Twice isn’t always as nice
By ROBERT NADEAU  |  November 21, 2006
1.0 1.0 Stars


SECOND TIME AROUND: Zoe’s in Brookline is better than the original in some ways . . . and not in others.
There were extreme reactions to the news that Zoe’s, which has another location in Somerville, was taking over Shalom Beijing (formerly Shalom Hunan). The Shalom customers were bitter about losing a glatt-kosher restaurant. The distant fans of Zoe’s were ecstatic to be getting their favorite dishes close to home. My own reaction, after four visits, is more mixed. What Zoe’s kitchen did well in Somerville, it does even better here. What it did badly, it does worse — such as neglecting more approachable Chinese-American dishes. This matters more in a larger restaurant likely to attract a range of customers than in a 10-table storefront, like their Somerville location, where cult customers can fill the place every night. I view it as immoral to offer dishes that the kitchen doesn’t at least try to execute well. More importantly, popular dishes could fill up the children of sophisticated customers, or they could be first steps for customers who will work up to the tripe with cilantro or the lamb with cumin. It can be off-putting, even in sophisticated Brookline, to go to a Chinese restaurant where the fried food isn’t especially good. Squid with salt and pepper ($9.50), which was over-breaded in Somerville, was almost all breading on an early visit here.
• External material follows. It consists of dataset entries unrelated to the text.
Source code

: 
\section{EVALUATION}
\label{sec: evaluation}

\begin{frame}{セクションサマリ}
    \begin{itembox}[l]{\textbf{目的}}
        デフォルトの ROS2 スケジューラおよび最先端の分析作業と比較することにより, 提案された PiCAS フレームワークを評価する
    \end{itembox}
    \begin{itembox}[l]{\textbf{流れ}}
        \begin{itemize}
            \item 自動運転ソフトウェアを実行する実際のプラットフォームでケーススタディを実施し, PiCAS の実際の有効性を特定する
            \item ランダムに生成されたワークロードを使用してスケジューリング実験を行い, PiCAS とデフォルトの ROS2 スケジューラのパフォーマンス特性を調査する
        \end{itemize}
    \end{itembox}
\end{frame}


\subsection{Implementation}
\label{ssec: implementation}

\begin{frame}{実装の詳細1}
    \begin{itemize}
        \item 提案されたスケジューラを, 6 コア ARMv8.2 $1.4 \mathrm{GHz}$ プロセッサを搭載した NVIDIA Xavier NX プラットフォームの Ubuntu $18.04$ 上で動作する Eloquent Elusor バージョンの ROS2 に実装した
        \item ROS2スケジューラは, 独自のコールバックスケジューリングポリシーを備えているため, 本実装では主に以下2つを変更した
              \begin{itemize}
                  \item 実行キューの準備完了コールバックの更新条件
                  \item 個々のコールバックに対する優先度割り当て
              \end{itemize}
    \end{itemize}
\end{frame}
Actually, there are some decent entry-level dishes at the new Zoe’s, but you have to pick and choose. The “lions-head pork meatballs in clay pot” ($9.50) sounds scary, but it’s three excellent gingery meatballs in a broth with some five-spice flavor and Napa cabbage: solid winter comfort food. General Gau’s shrimp ($11.95) were 10 very decent fried shrimp in a-lot-but-not-too-much breading and a sweet-sour-tomato sauce with a bit of red chili. On the lunch buffet ($6.95), the fried smaller shrimp in sweet-and-sour sauce were at least Chinese-American average. I’m not recommending this or any Chinese buffet — Indian food does well on buffets, Chinese food never does. But I checked it out to scout the more commercial dishes, and the scouting was otherwise pretty discouraging: mediocre crab Rangoon ($5.50), overly breaded chicken fingers ($5.50) and General Gau’s chicken ($9.50), and pretty good stir-fried green beans ($7.50). But the chicken wings ($5.50) and spring rolls ($3.50) — no way.

In fact, on one early visit, even some favorites from the Somerville Zoe’s weren’t as good. The stuffed tofu crêpe with vegetables ($4.95), a hot appetizer in Somerville, was here served cold and had a sour, over-the-hill tang. (My server gets points for asking me about the untouched dish, checking my complaint, and crossing it off the check.) The eggplant with garlic sauce ($7.50) wasn’t bad, but it seemed to lean harder on the hot sauce and less on the fresh slices of Asian eggplant than I remembered. Tea-smoked duck ($12.95) was still plenty smoky, but breast pieces were dried out.